Behind them, the captain shouted orders. A moment later the ship wallowed as topsails came down amid the rasping of hemp ropes. Sailors in calf-length trousers and stained linen shirts scrambled to furl them, barefoot on the dry deck. Calesh glanced forward again. The blur of land had drawn closer now, allowing him to pick out details: a patch of forest on the shoulder of a steep cliff running down to the sea, and the square shapes of fields. Houses clustered in a ramshackle sprawl, dotted here and there with the square tower of a Church or the slimmer, tulip-shaped spire of a Madai temple. In front of it all lay the harbour, three long breakwaters thrusting out to enclose a pair of artificial bays in which ships rode at rest. Tiny moving specks of colour were longshoremen at work, loading one vessel or emptying another, while the owners looked on and shouted at them to move faster.

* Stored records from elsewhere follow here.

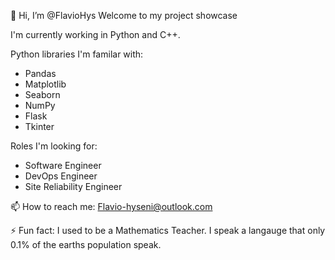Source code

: 👋 Hi, I’m @FlavioHys
  Welcome to my project showcase

I'm currently working in Python and C++.

Python libraries I'm familar with:
  - Pandas
  - Matplotlib
  - Seaborn
  - NumPy
  - Flask
  - Tkinter

Roles I'm looking for:
  - Software Engineer
  - DevOps Engineer
  - Site Reliability Engineer

📫 How to reach me:
  Flavio-hyseni@outlook.com 

⚡ Fun fact: 
  I used to be a Mathematics Teacher.
  I speak a langauge that only 0.1% of the earths population speak.

<!---
FlavioHys/FlavioHys is a ✨ special ✨ repository because its `README.md` (this file) appears on your GitHub profile.
You can click the Preview link to take a look at your changes.
--->
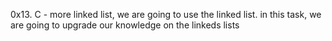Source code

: 0x13. C - more linked list, we are going to use the linked list.
in this task, we are going to upgrade our knowledge on the linkeds lists
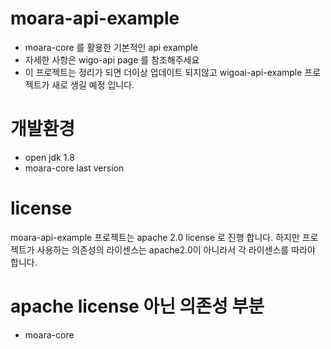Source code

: # moara-api-example
- moara-core 를 활용한 기본적인 api example
- 자세한 사항은 wigo-api page 를 참조해주세요
- 이 프로젝트는 정리가 되면 더이상 업데이트 되지않고 wigoai-api-example 프로젝트가 새로 생길 예정 입니다.

# 개발환경
- open jdk 1.8
- moara-core last version

# license
moara-api-example 프로젝트는 apache 2.0 license 로 진행 합니다.
하지만 프로젝트가 사용하는 의존성의 라이센스는 apache2.0이 아니라서 각 라이센스를 따라야 합니다.

# apache license 아닌 의존성 부분
- moara-core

“Will he be there?” Farajalla asked.
He looked at her, hearing the new note in her voice that meant she was no longer being playful. “I think so.”
“And if he isn’t?”
“Then he isn’t,” Calesh said. He hesitated. “Perhaps I should put on my armour. Just in case.”
“I’ll help you.”
“No, you stay here. I can manage.”
“I’m sure you can,” she murmured. “But with your knee still sore, husband, it will take you some time, and sap your strength. And if your friend Raigal is in that town, you might need your energy for dancing this evening.”
“Not likely,” he grinned. “Raigal isn’t one for dancing.”

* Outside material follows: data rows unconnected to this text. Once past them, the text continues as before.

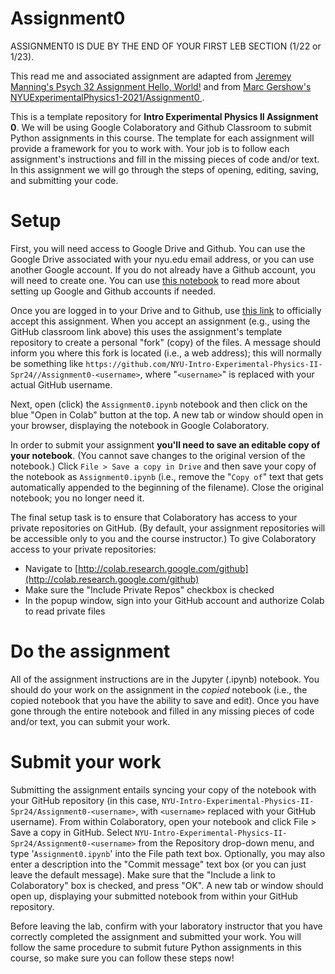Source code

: # Assignment0

ASSIGNMENT0 IS DUE BY THE END OF YOUR FIRST LEB SECTION (1/22 or 1/23). 

This read me and associated assignment are adapted from [Jeremey Manning's Psych 32 Assignment Hello, World!](github.com/ContextLab/psyc32-hello-world/) and from [Marc Gershow's NYUExperimentalPhysics1-2021/Assignment0
](github.com/NYU-IEP-2022-2023-Assignments/Assignment0).

This is a template repository for **Intro Experimental Physics II Assignment 0**. We will be using Google Colaboratory and Github Classroom to submit Python assignments in this course. The template for each assignment will provide a framework for you to work with.  Your job is to follow each assignment's instructions and fill in the missing pieces of code and/or text. In this assignment we will go through the steps of opening, editing, saving, and submitting your code.  

# Setup
First, you will need access to Google Drive and Github. You can use the Google Drive associated with your nyu.edu email address, or you can use another Google account. If you do not already have a Github account, you will need to create one. You can use [this notebook](https://colab.research.google.com/github/ContextLab/cs-for-psych/blob/master/slides/module_1/introduction_and_overview.ipynb) to read more about setting up Google and Github accounts if needed. 

Once you are logged in to your Drive and to Github, use [this link](https://classroom.github.com/a/SAgUWm8k) to officially accept this assignment. When you accept an assignment (e.g., using the GitHub classroom link above) this uses the assignment's template repository to create a personal "fork" (copy) of the files.  A message should inform you where this fork is located (i.e., a web address); this will normally be something like `https://github.com/NYU-Intro-Experimental-Physics-II-Spr24//Assignment0-<username>`, where "`<username>`" is replaced with your actual GitHub username.

Next, open (click) the `Assignment0.ipynb` notebook and then click on the blue "Open in Colab" button at the top. A new tab or window should open in your browser, displaying the notebook in Google Colaboratory.

In order to submit your assignment **you'll need to save an editable copy of your notebook**. (You cannot save changes to the original version of the notebook.) Click `File > Save a copy in Drive` and then save your copy of the notebook as `Assignment0.ipynb` (i.e., remove the "`Copy of`" text that gets automatically appended to the beginning of the filename).
Close the original notebook; you no longer need it. 

The final setup task is to ensure that Colaboratory has access to your private repositories on GitHub.  (By default, your assignment repositories will be accessible only to you and the course instructor.) To give Colaboratory access to your private repositories:
- Navigate to [http://colab.research.google.com/github](http://colab.research.google.com/github)
- Make sure the "Include Private Repos" checkbox is checked
- In the popup window, sign into your GitHub account and authorize Colab to read private files

# Do the assignment
All of the assignment instructions are in the Jupyter (.ipynb) notebook. You should do your work on the assignment in the *copied* notebook (i.e., the copied notebook that you have the ability to save and edit). Once you have gone through the entire notebook and filled in any missing pieces of code and/or text, you can submit your work. 

# Submit your work
Submitting the assignment entails syncing your copy of the notebook with your GitHub repository (in this case, `NYU-Intro-Experimental-Physics-II-Spr24/Assignment0-<username>`, with `<username>` replaced with your GitHub username).  From within Colaboratory, open your notebook and click File > Save a copy in GitHub.  Select `NYU-Intro-Experimental-Physics-II-Spr24/Assignment0-<username>` from the Repository drop-down menu, and type '`Assignment0.ipynb`' into the File path text box.  Optionally, you may also enter a description into the "Commit message" text box (or you can just leave the default message).  Make sure that the "Include a link to Colaboratory" box is checked, and press "OK".  A new tab or window should open up, displaying your submitted notebook from within your GitHub repository.

Before leaving the lab, confirm with your laboratory instructor that you have correctly completed the assignment and submitted your work. You will follow the same procedure to submit future Python assignments in this course, so make sure you can follow these steps now!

“I am,” she said, all wide-eyed innocence. “Does my lord not wish to dance with his wife?”
“Of course I do,” he said. “But the sort of dancing I have in mind shouldn’t be done in public. Or standing up.”
“Oh, my,” she said. She looked up at him through her eyelashes. “Then it seems we’ll have a child to raise here in no time at all.”
He pulled her close and kissed her, tangling the fingers of one hand in her braided hair. Farajalla slipped her fingers inside the back of his belt, yanking his hips into hers. One of the sailors whistled, and Calesh made a rude gesture in his direction with his free hand even as the captain bellowed furiously for the man to pay attention to his work.
They parted. Farajalla ran a hand up his back.
“No time at all, indeed,” she said.
Calesh chuckled. “I’ll armour up. Let me do it,” he said when she started to turn from the rail. “You stay here. Have a look at your new home.”
“I’m already home,” she said softly. “You’re with me.”
He looked at her for a moment, with no clear idea what to say to that, and then went to the hatch. A moment later he was in the shadows below decks, away from the sunlight and the sight of home, and from his wife. He rubbed his knee surreptitiously. If he had to dance tonight, his leg was going to be pure murder in the morning.